Black holes are states at thermal equilibrium, at a positive temperature inversely proportional to the mass, and they therefore emit black body radiation at that temperature. Everybody knows that. But why? By far the most common explanation in divulgation is in terms of pair production of particles at the horizon, which is a shame because I personally find it very opaque. The most popular among physicists instead is the “standard” derivation based on diagonalizing the equations of motion for the fields in two different charts and the Bogoliubov transformations and blah blah blah. Technical. As reliable and as sexy as a brick.

It would be cool if there was a more elegant argument. Perhaps simpler, depending on your definition of simpler. Well, there is. Here it is:

Let’s use natural units. $\hbar = c = k_B = 1$.

(The inverse) temperature is periodicity in imaginary time.
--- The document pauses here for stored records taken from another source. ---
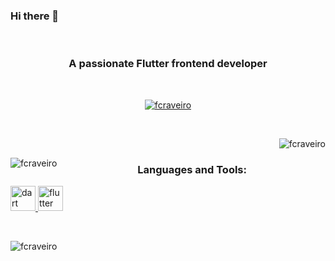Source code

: ### Hi there 👋
<br>
<h3 align="center">A passionate Flutter frontend developer</h3>
<br>
<p align="center"> <a href="https://github.com/ryo-ma/github-profile-trophy"><img src="https://github-profile-trophy.vercel.app/?username=fcraveiro" alt="fcraveiro" /></a> </p>
<br>
<p>&nbsp;<img align="right" src="https://github-readme-stats.vercel.app/api?username=fcraveiro&show_icons=true&locale=en" alt="fcraveiro" /></p>
<p><img align="left" src="https://github-readme-stats.vercel.app/api/top-langs?username=fcraveiro&show_icons=true&locale=en&layout=compact" alt="fcraveiro" /></p>
<p>
<p>
<p align="left"> 
<p align="left"> 
<h3 align="center">Languages and Tools:</h3>
<p align="left"> <a href="https://dart.dev" target="_blank" rel="noreferrer"> <img src="https://www.vectorlogo.zone/logos/dartlang/dartlang-icon.svg" alt="dart" width="40" height="40"/> </a> <a href="https://flutter.dev" target="_blank" rel="noreferrer"> <img src="https://www.vectorlogo.zone/logos/flutterio/flutterio-icon.svg" alt="flutter" width="40" height="40"/> </a> </p>
<br>

<p><img align="center" src="https://github-readme-streak-stats.herokuapp.com/?user=fcraveiro&" alt="fcraveiro" /></p>
<!--

**fcraveiro/fcraveiro** is a ✨ _special_ ✨ repository because its `README.md` (this file) appears on your GitHub profile.


Here are some ideas to get you started:

- 🔭 I’m currently working on ...
- 🌱 I’m currently learning ...
- 👯 I’m looking to collaborate on ...
- 🤔 I’m looking for help with ...
- 💬 Ask me about ...
- 📫 How to reach me: ...
- 😄 Pronouns: ...
- ⚡ Fun fact: ...
-->


<img align="right" alt="Coding" width="400" src="https://cdn.dribbble.com/users/116207...">


[![Top Langs](https://github-readme-stats.vercel.app/api/top-langs/?username=fcraveiro&layout=compact)](https://github.com/fcraveiro/github-readme-stats)

[![MasterHead](https://1.bp.blogspot.com/-7A4WynwLsM...)]


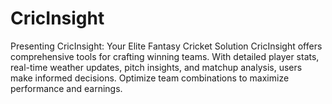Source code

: # CricInsight
 Presenting CricInsight: Your Elite Fantasy Cricket Solution  CricInsight offers comprehensive tools for crafting winning teams. With detailed player stats, real-time weather updates, pitch insights, and matchup analysis, users make informed decisions. Optimize team combinations to maximize performance and earnings.
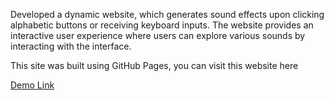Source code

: Developed a dynamic website, which generates sound effects upon clicking alphabetic buttons or receiving keyboard inputs. The website provides an interactive user experience where users can explore various sounds by interacting with the interface.

This site was built using GitHub Pages, you can visit this website here


[Demo Link](https://divyasrilalam.github.io/Interactive-Sound-Website/)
Consider an observable of a system which is a function of a duration of time, $A(t)$. For example, if I give it a kick at time $t'$, how big of a noise is it going to make at time $t'+t$? The answer to this question is an observable depending on the time interval $t$. Ok, then more often than not these $A(t)$ will be analytic functions and to some extent you will be able to extend them to function of complex t. Then the statement is:

If all of these functions $A(t)$ are periodic of period $\beta$ in imaginary time, that is $A(t + i \beta) = A(t)$, then the system is actually in thermal equilibrium at temperature $T = 1/\beta$.

This is a very important and fundamental relationship. I can’t really introduce it simply, the most elementary introduction I’ve seen yet is this.

Now, assuming this is known, let’s see the geometry part of this post. The Schwarzschild metric is:

$ds^2 = - (1-\frac{r_S}{r}) dt^2 + (1-\frac{r_S}{r})^{-1} dr^2 + r^2 d\Omega^2$

but as we will see all that matters is what happens close to the horizon at $r = r_S$. So we change variables $r = r_S(1+\epsilon)$ and take $\epsilon$ very small so we study the near-horizon geometry. (It’s not actually necessary to take this limit – it just simplifies the following calculations without compromising the result). So

$ds^2 = - \epsilon dt^2 + \frac{r_S^2}\epsilon d\epsilon^2 + r_S^2 d\Omega^2$

Cool, now let’s take a final change of variables to send this into a decent form, we try $\frac{\rho^2}{4 r_S^2} = \epsilon$:

$ds^2 = - \frac{\rho^2}{4r_S^2} dt^2 + d \rho^2 + r_S^2 d\Omega^2$

This is actually all well-known, it’s just the Rindler metric. Spacetime right outside a black hole is well approximated by uniformly accelerating spacetime, makes a lot of sense.

☆ But now, here’s the actual quantum magic. Let’s extend the metric to complex t. In particular we care about the imaginary axis, so $t = i \tau$ with $\tau$ real. So

$ds^2 = \frac{\rho^2}{4r_S^2} d \tau^2 + d\rho^2 + r_S d\Omega^2$

Now forget about the $\Omega$ part – that’s not an issue. Look at the τ – ρ part. Looks familiar?

It’s just the metric for the flat Euclidean plane, in polar coordinates: $ds^2 = dr^2 + r^2 d\theta^2$. You just need to identify $\theta = \tau/(2 r_S)$. Actually, however, the identification is not perfect because of the periodicity of $\theta$, which is of course $2\pi$. If the periodicity is anything else than that, this geometry will have an angular defect or a conical singularity. For example, if the period is $\pi$, then you can build this by taking a sheet of paper, marking a point along an edge, and gluing together the two pieces of the edge on the two sides of the marked point. You very clearly get a cone with a sharp tip. The tip has curvature, but we don’t want curvature: curvature is proportional to stress-energy in general relativity, but black holes have no energy lying about at the horizon – they are empty.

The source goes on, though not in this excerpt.